Republicans generally are loud in their support of free trade. Yet Republican administrations have taken at least as many protectionist actions for American industry and its workers as have Democrats.
Both parties, after all, do face elections every two years. Keeping key constituents happy is a basic rule of politics.
The Bush administration earlier protected the American lumber and textile industries.
Bush's new tariff wall, as high as 30 percent on imported steel, may help Republicans politically in such states as Pennsylvania, Virginia, and Indiana.
In battling to win over the White House, the steel industry and its customers disagreed on the impact of protection on the economy, jobs, and consumers.
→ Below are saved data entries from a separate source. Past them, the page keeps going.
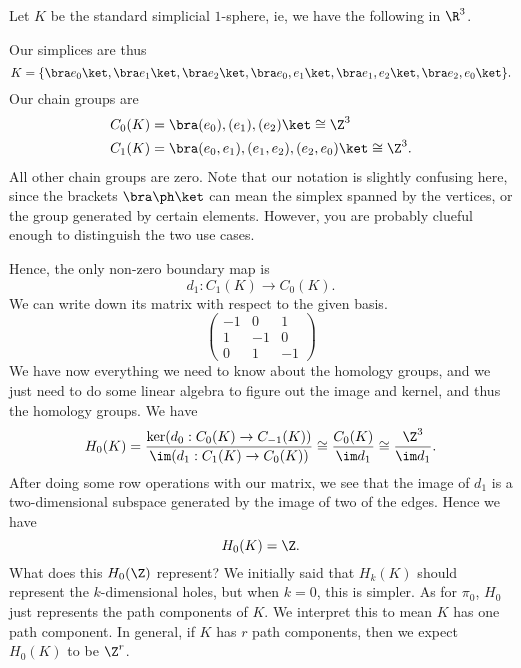 \documentclass[a4paper]{article}
\begin{document}
\begin{eg}
  Let $K$ be the standard simplicial $1$-sphere, ie, we have the following in $\R^3$.
  \begin{center}
  \end{center}
  Our simplices are thus
  \[
    K = \{\bra e_0\ket, \bra e_1\ket, \bra e_2\ket, \bra e_0, e_1\ket, \bra e_1, e_2\ket, \bra e_2, e_0\ket\}.
  \]
  Our chain groups are
  \begin{align*}
    C_0(K) &= \bra (e_0), (e_1), (e_2)\ket \cong \Z^3\\
    C_1(K) &= \bra (e_0, e_1), (e_1, e_2), (e_2, e_0)\ket \cong \Z^3.
  \end{align*}
  All other chain groups are zero. Note that our notation is slightly confusing here, since the brackets $\bra \ph \ket$ can mean the simplex spanned by the vertices, or the group generated by certain elements. However, you are probably clueful enough to distinguish the two use cases.

  Hence, the only non-zero boundary map is
  \[
    d_1: C_1(K) \to C_0(K).
  \]
  We can write down its matrix with respect to the given basis.
  \[
    \begin{pmatrix}
      -1 & 0 & 1\\
      1 & -1 & 0\\
      0 & 1 & -1
    \end{pmatrix}
  \]
  We have now everything we need to know about the homology groups, and we just need to do some linear algebra to figure out the image and kernel, and thus the homology groups. We have
  \[
    H_0(K) = \frac{\ker (d_0: C_0(K) \to C_{-1}(K))}{\im (d_1: C_1(K) \to C_0(K))} \cong \frac{C_0(K)}{\im d_1} \cong \frac{\Z^3}{\im d_1}.
  \]
  After doing some row operations with our matrix, we see that the image of $d_1$ is a two-dimensional subspace generated by the image of two of the edges. Hence we have
  \[
    H_0(K) = \Z.
  \]
  What does this $H_0(\Z)$ represent? We initially said that $H_k(K)$ should represent the $k$-dimensional holes, but when $k = 0$, this is simpler. As for $\pi_0$, $H_0$ just represents the path components of $K$. We interpret this to mean $K$ has one path component. In general, if $K$ has $r$ path components, then we expect $H_0(K)$ to be $\Z^r$.


\end{eg}
\end{document}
A group of steel-using companies and their industry groups had a Washington consulting firm, Trade Partnership Worldwide, study the issue. The firm's report held that steel-using firms faced with higher-cost steel at home and more competition from steel goods made abroad would lose between 36,200 and 74,500 jobs.
"Not credible," says Robert Blecker, an American University economist in Washington. Their job loss will be "negligible." He was hired by the other side, the Stand Up for Steel Coalition.
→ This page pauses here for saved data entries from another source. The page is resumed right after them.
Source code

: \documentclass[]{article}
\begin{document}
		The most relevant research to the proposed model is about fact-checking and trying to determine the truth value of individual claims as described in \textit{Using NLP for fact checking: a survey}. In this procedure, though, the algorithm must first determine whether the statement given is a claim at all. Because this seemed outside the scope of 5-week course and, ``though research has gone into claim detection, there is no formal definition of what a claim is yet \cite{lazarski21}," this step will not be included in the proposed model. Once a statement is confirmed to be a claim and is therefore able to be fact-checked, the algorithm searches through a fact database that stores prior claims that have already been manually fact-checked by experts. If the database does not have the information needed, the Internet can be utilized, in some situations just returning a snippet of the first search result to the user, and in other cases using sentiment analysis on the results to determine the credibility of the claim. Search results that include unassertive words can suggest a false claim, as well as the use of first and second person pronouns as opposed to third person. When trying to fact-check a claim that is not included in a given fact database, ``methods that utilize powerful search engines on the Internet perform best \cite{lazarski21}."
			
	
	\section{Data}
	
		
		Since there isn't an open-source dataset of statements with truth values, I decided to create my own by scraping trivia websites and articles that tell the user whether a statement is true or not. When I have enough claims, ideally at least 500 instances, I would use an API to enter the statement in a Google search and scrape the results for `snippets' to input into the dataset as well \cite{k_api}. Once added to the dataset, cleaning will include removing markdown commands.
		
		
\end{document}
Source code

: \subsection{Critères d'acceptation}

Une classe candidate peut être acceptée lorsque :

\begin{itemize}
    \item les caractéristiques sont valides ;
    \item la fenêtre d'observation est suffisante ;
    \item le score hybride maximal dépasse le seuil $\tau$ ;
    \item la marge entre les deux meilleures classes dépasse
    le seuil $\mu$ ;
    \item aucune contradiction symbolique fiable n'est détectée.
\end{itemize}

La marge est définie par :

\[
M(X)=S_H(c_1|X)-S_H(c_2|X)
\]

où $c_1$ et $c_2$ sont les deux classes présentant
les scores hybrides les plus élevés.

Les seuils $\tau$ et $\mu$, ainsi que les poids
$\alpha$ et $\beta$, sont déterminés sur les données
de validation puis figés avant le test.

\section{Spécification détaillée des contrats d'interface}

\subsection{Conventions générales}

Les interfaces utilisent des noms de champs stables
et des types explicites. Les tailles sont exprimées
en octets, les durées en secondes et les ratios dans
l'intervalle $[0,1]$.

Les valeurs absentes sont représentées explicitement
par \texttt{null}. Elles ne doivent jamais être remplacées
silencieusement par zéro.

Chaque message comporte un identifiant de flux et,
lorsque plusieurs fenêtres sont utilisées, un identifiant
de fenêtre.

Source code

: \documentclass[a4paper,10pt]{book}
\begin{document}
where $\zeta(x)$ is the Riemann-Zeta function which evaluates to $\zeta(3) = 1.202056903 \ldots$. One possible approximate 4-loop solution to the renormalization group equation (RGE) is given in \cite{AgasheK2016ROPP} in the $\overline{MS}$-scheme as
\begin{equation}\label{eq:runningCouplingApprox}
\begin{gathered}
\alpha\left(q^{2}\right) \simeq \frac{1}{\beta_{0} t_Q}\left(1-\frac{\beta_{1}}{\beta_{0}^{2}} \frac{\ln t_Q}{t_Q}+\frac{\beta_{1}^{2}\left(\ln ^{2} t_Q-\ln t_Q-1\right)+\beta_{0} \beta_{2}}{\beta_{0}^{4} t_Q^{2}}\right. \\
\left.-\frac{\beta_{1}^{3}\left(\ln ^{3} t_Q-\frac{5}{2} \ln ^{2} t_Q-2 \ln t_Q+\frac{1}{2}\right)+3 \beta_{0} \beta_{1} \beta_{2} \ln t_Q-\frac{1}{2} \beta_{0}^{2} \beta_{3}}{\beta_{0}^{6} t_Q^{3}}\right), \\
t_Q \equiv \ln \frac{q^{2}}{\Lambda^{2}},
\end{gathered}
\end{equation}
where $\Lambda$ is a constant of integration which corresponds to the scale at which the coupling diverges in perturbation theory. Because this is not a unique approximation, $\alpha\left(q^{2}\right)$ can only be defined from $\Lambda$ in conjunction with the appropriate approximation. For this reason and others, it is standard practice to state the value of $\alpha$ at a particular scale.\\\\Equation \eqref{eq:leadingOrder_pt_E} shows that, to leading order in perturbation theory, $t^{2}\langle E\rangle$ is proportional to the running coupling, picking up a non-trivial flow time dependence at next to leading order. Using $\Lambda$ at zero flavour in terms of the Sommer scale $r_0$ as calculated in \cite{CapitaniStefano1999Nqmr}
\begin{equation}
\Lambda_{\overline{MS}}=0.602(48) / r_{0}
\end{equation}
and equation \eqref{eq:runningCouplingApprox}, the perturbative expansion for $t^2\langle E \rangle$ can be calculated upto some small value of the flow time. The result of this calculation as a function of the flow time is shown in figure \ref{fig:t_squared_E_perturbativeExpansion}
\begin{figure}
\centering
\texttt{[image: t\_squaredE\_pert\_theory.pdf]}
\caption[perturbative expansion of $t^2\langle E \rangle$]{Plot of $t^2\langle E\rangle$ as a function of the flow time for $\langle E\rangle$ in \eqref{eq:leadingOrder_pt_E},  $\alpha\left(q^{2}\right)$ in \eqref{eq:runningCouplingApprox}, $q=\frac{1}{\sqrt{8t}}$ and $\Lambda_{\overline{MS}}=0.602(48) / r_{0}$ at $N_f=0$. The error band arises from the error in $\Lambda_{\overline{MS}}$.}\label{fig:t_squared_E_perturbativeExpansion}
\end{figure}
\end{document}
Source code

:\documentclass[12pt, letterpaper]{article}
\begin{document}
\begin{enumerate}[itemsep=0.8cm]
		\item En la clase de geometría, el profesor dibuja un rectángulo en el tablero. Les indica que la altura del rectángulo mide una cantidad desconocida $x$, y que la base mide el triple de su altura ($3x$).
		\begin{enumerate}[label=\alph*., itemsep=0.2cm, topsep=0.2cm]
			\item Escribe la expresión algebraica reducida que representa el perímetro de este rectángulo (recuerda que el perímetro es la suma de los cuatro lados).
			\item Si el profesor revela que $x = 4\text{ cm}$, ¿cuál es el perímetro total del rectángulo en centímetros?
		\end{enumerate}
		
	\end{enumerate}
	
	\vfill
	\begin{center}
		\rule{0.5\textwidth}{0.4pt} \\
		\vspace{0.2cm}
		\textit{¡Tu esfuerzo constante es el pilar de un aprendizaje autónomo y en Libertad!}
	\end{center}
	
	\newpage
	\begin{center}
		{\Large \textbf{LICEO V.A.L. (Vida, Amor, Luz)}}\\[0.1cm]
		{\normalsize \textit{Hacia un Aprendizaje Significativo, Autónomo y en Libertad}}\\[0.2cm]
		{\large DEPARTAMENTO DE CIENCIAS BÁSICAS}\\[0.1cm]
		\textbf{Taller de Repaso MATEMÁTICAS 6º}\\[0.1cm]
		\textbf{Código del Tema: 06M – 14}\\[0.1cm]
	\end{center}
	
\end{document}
The steel industry has excess capacity in the US, notes Mr. Blecker. It can replace much of the imported steel without greatly pushing up prices.
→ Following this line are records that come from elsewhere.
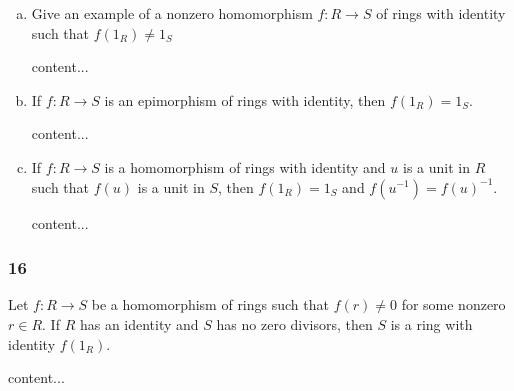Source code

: \begin{enumerate}[(a)]
	\item 
	\begin{graybox}
		Give an example of a nonzero homomorphism $f : R \to S$ of rings with identity such that $f(1_R) \neq 1_S$
	\end{graybox}
	\begin{solution}
		content...
	\end{solution}
	
	\item
	\begin{graybox}
		If $f : R \to S$ is an epimorphism of rings with identity, then $f(1_R) = 1_S$.
	\end{graybox}
	\begin{solution}
		content...
	\end{solution}
	
	\item
	\begin{graybox}
		If $f : R \to S$ is a homomorphism of rings with identity and $u$ is a unit in $R$ such that $f(u)$ is a unit in $S$, then $f(1_R) = 1_S$ and $f(u^{-1}) = f(u)^{-1}$.
	\end{graybox}
	\begin{solution}
		content...
	\end{solution}
\end{enumerate}

\subsubsection*{16}
\begin{graybox}
	Let $f : R \to S$ be a homomorphism of rings such that $f(r) \neq 0$ for some nonzero $r \in R$. If $R$ has an identity and $S$ has no zero divisors, then $S$ is a ring with identity $f(1_R)$.
\end{graybox}
\begin{solution}
	content...
\end{solution}


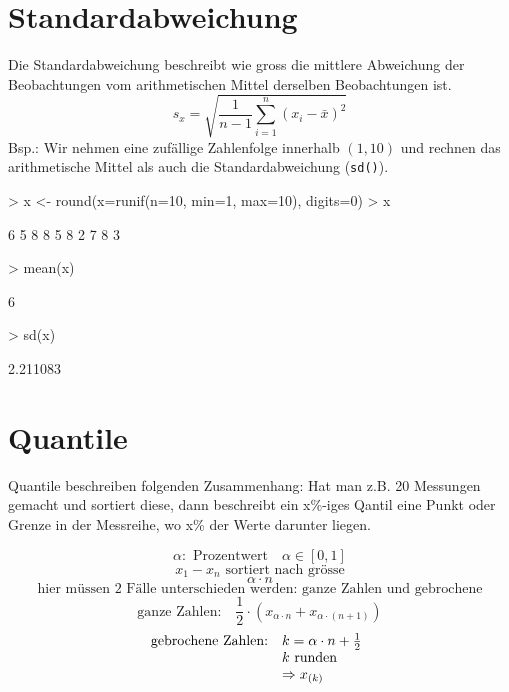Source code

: \section{Standardabweichung}
Die Standardabweichung beschreibt wie gross die mittlere Abweichung der
Beobachtungen vom arithmetischen Mittel derselben Beobachtungen ist.
\[ s_x = \sqrt{ \frac{1}{n-1} \sum\limits_{i=1}^{n} (x_i - \bar{x})^2 } \]
Bsp.: Wir nehmen eine zufällige Zahlenfolge innerhalb $(1,10)$ und
rechnen das arithmetische Mittel als auch die Standardabweichung (\verb!sd()!).
\begin{Schunk}
\begin{Sinput}
> x <- round(x=runif(n=10, min=1, max=10), digits=0)
> x
\end{Sinput}
\begin{Soutput}
 [1] 6 5 8 8 5 8 2 7 8 3
\end{Soutput}
\begin{Sinput}
> mean(x)
\end{Sinput}
\begin{Soutput}
[1] 6
\end{Soutput}
\begin{Sinput}
> sd(x)
\end{Sinput}
\begin{Soutput}
[1] 2.211083
\end{Soutput}
\end{Schunk}

\section{Quantile}
Quantile beschreiben folgenden Zusammenhang: Hat man z.B. 20 Messungen gemacht
und sortiert diese, dann beschreibt ein x\%-iges Qantil eine Punkt oder Grenze
in der Messreihe, wo x\% der Werte darunter liegen.

\[ \alpha: \text{ Prozentwert} \quad \alpha \in [0,1] \]
\[ x_1 - x_n \text{ sortiert nach grösse}  \]
\[ \alpha \cdot n \]
\[ \text{hier müssen 2 Fälle unterschieden werden: ganze Zahlen und gebrochene} \]
\[ \text{ganze Zahlen:} \quad \frac{1}{2} 
\cdot (x_{\alpha \cdot n} + x_{\alpha \cdot (n+1)}) \]
\[ \begin{array}{@{}@{}ll}
	\text{gebrochene Zahlen:} & k=\alpha \cdot n + \frac{1}{2} \\
	                          & k \text{ runden} \\
				  & \Rightarrow x_{(k)}
\end{array}\]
Without protection, 325,000 jobs are "at risk," concludes Mr. Blecker. These jobs are in the steel industry itself, among firms supplying the industry, or in communities where steel workers spend their money.
How to evaluate such studies is hard. "They are all paid for," notes Robert Z. Lawrence, who was a member of President Clinton's Council of Economic Advisers when the steel industry was first making its case.
Mr. Lawrence, now teaching at Harvard University in Cambridge, Mass., suspects the job issue is "a wash" the tariffs will enable the US steel industry to add about as many new jobs as those lost to companies using steel or competing with steel products from abroad.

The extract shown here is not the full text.